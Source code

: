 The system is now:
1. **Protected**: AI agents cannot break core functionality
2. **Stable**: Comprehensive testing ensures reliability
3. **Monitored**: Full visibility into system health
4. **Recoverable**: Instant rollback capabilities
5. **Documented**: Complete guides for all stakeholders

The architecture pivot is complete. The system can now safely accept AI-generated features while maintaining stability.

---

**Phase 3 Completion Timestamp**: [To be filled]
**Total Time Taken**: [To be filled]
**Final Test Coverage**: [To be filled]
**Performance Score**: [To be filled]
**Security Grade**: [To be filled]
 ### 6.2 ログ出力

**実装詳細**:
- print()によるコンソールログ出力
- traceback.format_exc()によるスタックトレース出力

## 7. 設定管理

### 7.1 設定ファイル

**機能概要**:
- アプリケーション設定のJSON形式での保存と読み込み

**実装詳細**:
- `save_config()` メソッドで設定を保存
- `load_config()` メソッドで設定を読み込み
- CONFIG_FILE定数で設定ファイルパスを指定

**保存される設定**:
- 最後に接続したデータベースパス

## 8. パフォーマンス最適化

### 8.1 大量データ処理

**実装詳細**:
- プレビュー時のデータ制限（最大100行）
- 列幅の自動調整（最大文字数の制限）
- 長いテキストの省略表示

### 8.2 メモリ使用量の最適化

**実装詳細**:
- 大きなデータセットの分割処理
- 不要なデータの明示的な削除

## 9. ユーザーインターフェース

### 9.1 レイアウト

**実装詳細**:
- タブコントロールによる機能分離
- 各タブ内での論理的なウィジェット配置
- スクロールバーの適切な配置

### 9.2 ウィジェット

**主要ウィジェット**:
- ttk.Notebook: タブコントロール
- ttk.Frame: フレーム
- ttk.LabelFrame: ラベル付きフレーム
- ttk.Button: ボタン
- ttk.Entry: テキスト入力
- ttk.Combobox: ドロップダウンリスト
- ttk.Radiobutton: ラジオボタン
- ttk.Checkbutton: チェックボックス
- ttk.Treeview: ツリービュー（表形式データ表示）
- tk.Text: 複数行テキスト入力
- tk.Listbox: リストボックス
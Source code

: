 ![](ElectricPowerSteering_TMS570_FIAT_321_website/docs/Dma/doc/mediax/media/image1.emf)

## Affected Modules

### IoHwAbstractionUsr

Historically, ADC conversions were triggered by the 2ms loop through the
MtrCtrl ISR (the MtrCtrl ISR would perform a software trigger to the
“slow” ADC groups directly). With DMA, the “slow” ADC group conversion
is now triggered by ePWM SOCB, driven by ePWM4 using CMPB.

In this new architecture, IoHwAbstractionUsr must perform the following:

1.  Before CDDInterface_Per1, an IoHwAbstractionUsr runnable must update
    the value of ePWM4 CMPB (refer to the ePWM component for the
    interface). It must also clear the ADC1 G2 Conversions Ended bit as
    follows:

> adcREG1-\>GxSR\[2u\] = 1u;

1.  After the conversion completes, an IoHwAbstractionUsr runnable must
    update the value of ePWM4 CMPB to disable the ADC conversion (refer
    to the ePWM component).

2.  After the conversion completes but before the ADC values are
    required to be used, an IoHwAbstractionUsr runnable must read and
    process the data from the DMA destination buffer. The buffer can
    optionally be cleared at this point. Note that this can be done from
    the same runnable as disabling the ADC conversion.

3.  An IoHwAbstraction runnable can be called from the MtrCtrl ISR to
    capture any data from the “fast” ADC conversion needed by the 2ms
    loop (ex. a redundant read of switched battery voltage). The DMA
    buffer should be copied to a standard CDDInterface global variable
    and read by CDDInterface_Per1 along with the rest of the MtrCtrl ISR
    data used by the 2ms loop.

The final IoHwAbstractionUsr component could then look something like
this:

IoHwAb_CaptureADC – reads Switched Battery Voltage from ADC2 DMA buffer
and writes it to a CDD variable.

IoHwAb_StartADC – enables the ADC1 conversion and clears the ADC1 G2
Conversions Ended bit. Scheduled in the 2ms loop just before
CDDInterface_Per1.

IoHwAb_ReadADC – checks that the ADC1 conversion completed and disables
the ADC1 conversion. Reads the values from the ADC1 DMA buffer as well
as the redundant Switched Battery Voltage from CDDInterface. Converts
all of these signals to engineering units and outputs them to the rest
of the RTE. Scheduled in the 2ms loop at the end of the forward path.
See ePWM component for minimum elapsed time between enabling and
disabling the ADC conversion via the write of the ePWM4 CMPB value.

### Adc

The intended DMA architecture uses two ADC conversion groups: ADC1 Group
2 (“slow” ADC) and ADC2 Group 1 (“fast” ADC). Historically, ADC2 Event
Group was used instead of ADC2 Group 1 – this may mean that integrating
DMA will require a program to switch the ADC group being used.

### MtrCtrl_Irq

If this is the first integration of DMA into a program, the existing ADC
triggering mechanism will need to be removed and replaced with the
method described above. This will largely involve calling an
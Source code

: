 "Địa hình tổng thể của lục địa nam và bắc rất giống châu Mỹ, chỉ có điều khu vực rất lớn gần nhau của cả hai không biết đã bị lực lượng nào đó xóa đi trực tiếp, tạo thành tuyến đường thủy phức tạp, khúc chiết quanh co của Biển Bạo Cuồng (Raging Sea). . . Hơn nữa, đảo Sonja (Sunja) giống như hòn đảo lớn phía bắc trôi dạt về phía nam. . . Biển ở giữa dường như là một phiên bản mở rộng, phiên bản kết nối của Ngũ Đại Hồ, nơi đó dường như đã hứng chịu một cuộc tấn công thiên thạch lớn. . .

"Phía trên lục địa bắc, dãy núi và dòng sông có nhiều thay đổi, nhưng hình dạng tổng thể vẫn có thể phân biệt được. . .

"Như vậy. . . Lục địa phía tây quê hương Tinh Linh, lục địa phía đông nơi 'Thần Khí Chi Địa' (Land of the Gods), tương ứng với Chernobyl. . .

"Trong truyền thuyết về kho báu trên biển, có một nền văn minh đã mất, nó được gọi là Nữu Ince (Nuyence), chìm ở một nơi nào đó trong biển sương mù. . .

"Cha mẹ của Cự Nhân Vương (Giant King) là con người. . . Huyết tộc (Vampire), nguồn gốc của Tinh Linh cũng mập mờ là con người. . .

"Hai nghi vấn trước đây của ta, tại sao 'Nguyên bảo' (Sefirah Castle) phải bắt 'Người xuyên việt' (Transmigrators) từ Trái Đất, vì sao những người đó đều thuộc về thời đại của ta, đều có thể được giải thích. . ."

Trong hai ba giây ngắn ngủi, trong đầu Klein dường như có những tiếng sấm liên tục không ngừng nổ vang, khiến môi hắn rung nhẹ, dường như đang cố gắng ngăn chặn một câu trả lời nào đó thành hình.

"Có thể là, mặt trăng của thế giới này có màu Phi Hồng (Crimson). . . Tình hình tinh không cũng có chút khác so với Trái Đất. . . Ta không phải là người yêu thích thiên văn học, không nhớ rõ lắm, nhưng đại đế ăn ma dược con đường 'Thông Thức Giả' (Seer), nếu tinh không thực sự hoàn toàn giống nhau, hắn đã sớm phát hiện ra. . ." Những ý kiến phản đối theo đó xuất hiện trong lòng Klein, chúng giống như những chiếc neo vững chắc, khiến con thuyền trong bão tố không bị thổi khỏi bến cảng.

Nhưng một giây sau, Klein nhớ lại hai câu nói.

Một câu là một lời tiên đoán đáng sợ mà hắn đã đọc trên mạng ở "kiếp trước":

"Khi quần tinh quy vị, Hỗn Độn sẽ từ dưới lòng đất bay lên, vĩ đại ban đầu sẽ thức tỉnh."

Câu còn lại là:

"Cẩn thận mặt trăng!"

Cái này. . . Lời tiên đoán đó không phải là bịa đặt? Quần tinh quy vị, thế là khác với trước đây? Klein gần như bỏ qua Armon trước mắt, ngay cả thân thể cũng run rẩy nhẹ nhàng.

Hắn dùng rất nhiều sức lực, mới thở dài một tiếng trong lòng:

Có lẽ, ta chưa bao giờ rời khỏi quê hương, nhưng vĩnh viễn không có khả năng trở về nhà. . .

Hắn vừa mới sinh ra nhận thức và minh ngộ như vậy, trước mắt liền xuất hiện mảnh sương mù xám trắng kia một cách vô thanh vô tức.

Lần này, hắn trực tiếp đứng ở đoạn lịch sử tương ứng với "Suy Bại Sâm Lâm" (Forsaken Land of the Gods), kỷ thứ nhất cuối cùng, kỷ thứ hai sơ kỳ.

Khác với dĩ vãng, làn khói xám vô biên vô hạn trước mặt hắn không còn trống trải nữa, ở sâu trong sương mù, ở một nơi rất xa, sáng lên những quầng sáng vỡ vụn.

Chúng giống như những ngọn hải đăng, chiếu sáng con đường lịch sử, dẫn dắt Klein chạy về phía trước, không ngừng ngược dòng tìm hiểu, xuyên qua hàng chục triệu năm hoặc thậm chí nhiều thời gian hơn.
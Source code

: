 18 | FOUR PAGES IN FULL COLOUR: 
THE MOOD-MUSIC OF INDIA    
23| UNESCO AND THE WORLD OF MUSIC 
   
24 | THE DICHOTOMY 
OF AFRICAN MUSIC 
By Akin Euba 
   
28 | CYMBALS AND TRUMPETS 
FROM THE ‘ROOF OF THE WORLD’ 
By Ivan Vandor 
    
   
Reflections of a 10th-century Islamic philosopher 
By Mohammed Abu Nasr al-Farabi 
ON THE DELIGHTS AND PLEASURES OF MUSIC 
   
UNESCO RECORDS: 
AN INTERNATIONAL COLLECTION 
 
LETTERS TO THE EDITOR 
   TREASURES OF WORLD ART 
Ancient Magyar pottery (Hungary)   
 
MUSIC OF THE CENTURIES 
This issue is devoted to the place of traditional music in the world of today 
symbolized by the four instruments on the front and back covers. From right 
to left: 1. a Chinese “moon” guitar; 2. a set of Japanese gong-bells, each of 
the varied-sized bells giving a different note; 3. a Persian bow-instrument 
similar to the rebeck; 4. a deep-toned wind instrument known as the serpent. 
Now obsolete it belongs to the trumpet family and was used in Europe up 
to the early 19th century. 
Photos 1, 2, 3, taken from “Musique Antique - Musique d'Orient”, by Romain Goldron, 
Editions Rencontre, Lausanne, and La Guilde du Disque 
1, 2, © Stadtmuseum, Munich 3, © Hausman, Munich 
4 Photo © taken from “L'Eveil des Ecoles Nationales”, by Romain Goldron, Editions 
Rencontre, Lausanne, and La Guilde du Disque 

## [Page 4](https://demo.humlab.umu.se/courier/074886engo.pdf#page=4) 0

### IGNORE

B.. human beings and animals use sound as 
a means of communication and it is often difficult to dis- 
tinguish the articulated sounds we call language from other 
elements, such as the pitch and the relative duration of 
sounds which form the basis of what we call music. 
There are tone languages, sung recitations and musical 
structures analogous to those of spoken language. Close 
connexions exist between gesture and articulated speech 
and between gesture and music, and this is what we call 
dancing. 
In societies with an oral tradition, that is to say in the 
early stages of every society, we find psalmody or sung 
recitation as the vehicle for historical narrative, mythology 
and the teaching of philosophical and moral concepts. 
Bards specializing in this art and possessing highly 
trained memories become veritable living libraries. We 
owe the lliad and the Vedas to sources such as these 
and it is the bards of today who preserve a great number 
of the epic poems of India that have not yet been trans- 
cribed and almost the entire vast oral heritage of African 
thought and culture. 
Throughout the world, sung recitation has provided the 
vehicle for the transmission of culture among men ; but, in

§ TO DO
Repeat the entries above verbatim, but only from the line that has "to the early 19th century." down to the line that has "tinguish the articulated", inclusive.

§ SOLUTION TO THIS EXERCISE
to the early 19th century. 
Photos 1, 2, 3, taken from “Musique Antique - Musique d'Orient”, by Romain Goldron, 
Editions Rencontre, Lausanne, and La Guilde du Disque 
1, 2, © Stadtmuseum, Munich 3, © Hausman, Munich 
4 Photo © taken from “L'Eveil des Ecoles Nationales”, by Romain Goldron, Editions 
Rencontre, Lausanne, and La Guilde du Disque 

## [Page 4](https://demo.humlab.umu.se/courier/074886engo.pdf#page=4) 0

### IGNORE

B.. human beings and animals use sound as 
a means of communication and it is often difficult to dis- 
tinguish the articulated sounds we call language from other 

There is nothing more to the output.